Quatre-vingts ans après sa parution en 1929, il est devenu au Japon le porte-flambeau d'une jeunesse désenchantée. Une oeuvre engagée et avant-gardiste, plus que jamais d'actualité.
Kobayashi Takiji est l'une des figures majeures de la littérature prolétarienne de l'entre-deux-guerres. Il meurt torturé par la police en 1933, à l'âge de 29 ans.
Le Bateau-usine nous plonge en pleine mer d'Okhotsk, dans le Pacifique, zone de tensions entre l'Union soviétique et le Japon. Nous embarquons à bord d'un bateau de pêche, où le crabe, produit de luxe destiné à l'exportation, est conditionné en boîtes de conserve. Marins et ouvriers travaillent dans des conditions inhumaines et subissent la maltraitance du représentant de l'entreprise à la tête de l'usine. Un sentiment de révolte gronde. Un premier élan de contestation échoue, les meneurs sont arrêtés par l'armée. Mais un nouveau soulèvement se prépare.
Allégorie du fonctionnement du capitalisme, ce bateau-usine permet à l'auteur de dénoncer la collusion d'intérêts entre l’État, l'industrie et l’armée, dans une zone géographique extrêmement sensible.
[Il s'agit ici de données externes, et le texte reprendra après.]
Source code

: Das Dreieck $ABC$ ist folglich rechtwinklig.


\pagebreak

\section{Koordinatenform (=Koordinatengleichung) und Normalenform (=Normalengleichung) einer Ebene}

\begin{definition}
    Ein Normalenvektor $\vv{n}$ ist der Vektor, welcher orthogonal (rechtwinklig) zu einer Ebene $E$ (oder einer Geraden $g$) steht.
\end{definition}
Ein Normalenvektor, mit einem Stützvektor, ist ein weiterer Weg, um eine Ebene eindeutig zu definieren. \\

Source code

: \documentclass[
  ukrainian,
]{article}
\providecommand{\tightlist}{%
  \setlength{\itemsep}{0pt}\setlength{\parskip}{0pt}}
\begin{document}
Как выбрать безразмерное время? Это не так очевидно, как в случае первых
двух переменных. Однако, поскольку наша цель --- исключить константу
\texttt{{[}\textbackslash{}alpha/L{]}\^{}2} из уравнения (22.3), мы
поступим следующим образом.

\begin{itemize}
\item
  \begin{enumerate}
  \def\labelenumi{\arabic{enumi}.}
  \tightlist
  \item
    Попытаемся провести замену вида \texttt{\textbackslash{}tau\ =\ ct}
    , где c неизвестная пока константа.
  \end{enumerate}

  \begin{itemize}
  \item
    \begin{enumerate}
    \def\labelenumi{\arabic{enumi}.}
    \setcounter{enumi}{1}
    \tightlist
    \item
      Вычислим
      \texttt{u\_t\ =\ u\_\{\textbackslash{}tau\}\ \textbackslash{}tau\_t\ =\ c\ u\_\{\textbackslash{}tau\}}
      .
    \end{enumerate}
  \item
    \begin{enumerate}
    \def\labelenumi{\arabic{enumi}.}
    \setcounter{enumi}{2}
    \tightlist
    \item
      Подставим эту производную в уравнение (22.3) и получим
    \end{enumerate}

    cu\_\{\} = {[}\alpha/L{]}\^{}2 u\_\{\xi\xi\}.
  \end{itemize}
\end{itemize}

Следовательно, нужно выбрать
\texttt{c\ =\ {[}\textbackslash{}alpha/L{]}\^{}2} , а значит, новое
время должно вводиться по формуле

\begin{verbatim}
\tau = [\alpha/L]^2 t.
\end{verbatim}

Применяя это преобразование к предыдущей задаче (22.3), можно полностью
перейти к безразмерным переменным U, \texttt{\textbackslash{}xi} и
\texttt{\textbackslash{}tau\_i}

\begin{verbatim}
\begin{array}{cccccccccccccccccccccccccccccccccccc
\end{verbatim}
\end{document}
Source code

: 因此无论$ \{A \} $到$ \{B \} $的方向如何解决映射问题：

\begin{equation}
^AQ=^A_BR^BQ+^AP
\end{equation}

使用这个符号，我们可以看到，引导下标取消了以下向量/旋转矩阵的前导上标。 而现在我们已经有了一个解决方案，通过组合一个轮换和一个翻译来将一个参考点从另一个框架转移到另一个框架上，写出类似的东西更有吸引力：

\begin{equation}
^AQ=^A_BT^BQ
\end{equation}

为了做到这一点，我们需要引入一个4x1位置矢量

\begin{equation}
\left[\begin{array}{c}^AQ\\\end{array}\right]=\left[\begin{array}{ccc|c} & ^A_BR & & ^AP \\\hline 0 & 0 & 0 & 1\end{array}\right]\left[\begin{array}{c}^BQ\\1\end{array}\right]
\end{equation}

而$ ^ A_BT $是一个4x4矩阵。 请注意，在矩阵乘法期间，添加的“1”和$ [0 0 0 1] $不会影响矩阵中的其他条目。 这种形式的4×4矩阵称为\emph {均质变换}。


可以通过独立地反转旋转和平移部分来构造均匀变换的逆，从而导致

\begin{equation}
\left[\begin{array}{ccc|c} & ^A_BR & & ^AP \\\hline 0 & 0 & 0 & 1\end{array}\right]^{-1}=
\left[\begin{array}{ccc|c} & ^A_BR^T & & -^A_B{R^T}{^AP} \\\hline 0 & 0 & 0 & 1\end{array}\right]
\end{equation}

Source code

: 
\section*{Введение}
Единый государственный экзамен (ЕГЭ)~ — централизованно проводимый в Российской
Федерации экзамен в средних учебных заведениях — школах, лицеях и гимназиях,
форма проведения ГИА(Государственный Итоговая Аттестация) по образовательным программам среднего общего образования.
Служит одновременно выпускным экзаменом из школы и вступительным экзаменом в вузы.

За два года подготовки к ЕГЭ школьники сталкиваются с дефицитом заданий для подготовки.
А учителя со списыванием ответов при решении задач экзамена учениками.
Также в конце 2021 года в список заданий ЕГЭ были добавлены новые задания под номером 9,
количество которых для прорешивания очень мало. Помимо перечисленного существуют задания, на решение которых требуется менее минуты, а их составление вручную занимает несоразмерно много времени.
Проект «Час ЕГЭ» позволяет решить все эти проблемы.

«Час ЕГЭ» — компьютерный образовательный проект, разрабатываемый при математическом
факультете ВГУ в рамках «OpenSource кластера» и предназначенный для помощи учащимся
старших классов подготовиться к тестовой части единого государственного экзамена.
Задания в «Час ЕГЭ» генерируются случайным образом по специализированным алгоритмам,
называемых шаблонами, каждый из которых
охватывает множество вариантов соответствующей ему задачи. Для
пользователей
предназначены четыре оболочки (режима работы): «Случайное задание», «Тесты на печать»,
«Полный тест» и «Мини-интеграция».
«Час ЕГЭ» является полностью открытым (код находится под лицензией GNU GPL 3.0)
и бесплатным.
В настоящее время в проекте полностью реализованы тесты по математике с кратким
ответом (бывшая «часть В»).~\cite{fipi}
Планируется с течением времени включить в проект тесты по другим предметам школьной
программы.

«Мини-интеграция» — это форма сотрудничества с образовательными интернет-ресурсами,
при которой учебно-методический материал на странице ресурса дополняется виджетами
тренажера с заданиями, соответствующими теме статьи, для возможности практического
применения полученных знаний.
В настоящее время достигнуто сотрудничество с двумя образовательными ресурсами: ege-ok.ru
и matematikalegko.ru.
En même temps qu'il déplie les enjeux de l'impérialisme et de la colonisation, l'auteur élève le collectif en force vive d'opposition.
Et revoilà le Kamchatka et son crabe royal Patalithodes camtschaticus, alors je me suis plongé dans les eaux glacées
Le crabe royal du Kamchatka ou crabe de Staline est une espèce de crustacé particulièrement imposante qui peut peser 10 kg et atteindre une envergure de 1,5 m pour une carapace large de 28 cm. Sa carapace hérissée d’épines le protège contre des prédateurs potentiels. Les jeunes crabes royaux rouges préfèrent les eaux côtières peu profondes. Lorsqu’ils grandissent, ils migrent vers des régions plus profondes. Les adultes se trouvent généralement à des profondeurs situées entre 20 et 50 m. Le crabe royal rouge est omnivore, il se nourrit de tout ce qui est mort ou sur le point de mourir et peut aussi consommer des insectes. À l’âge adulte, les plus grands mâles peuvent atteindre un poids d’une douzaine de kilos et une envergure avoisinant les 2 mètres.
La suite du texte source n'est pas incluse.